Adjusting for social distancing
At Grocery Outlet, Randy and Michelle Willson said business has been so brisk the staff is having to work extra hours. To make customers feel more comfortable in the wake of more crowded conditions created by the extra business, the Willsons on Monday began opening at 6 a.m., three hours earlier than usual. This gives people a time to shop when there are fewer people present and makes it easier for them to maintain the recommended “social distance” of 6 feet from other people to best protect them from spreading COVID-19.
This is among many steps Grocery Outlet and stores throughout the area are taking to protect shoppers. At Market Place Fresh Foods, Rennie said samples of cut fruits and vegetables are no longer readily available for customers to try.

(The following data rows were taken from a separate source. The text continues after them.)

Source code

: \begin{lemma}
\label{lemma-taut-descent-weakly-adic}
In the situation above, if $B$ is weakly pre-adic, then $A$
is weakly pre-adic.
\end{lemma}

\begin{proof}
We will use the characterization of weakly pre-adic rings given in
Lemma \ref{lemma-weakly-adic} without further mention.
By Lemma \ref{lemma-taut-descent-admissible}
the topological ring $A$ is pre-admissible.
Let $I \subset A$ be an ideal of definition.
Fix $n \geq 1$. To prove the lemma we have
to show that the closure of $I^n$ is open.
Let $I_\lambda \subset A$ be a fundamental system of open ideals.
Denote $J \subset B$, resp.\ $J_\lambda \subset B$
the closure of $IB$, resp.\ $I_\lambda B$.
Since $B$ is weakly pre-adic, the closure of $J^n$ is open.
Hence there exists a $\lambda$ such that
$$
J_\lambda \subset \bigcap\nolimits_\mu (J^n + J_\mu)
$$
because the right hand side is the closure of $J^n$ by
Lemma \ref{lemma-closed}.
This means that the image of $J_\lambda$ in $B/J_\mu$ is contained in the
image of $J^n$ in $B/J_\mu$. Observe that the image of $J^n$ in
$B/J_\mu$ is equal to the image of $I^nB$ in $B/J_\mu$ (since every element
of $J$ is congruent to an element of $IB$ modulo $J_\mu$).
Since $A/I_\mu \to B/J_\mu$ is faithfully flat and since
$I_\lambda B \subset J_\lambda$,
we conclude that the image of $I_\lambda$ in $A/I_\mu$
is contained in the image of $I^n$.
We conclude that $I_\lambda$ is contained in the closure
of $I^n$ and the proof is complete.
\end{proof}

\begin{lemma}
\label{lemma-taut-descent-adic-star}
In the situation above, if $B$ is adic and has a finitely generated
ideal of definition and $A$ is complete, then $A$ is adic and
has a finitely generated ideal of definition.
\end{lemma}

Samples, though, are being provided upon request.
In addition, employees at Market Place and elsewhere are wearing plastic gloves, including anyone who handles money.
“We are taking steps to make as safe an environment for people as we possibly can,” he said.
The Market Place closed its rooftop dining area, its dining room and its bar because of Brown’s directive on Monday. The store is doing its best to offer a family dining experience, continuing with its new program, Fresh Takes, which are boxed meals for four that customers cook at home.
Colkitt said at Union Market he has encountered people trying to hoard items. For example, recently a man asked for 100 pounds of hamburger, but Colkitt limited him to 10.
He explained he wanted to have enough hamburger on hand for people coming to the market from La Grande and other places in search of the meat.
The owner of Union Market said when the store begins to run low on a popular item, he limits the amount people can buy. Colkitt is encouraging people to be considerate and buy what they need for the next week, not for the next month or two.
“Think of your neighbor,” he said. “Everybody is in this together.”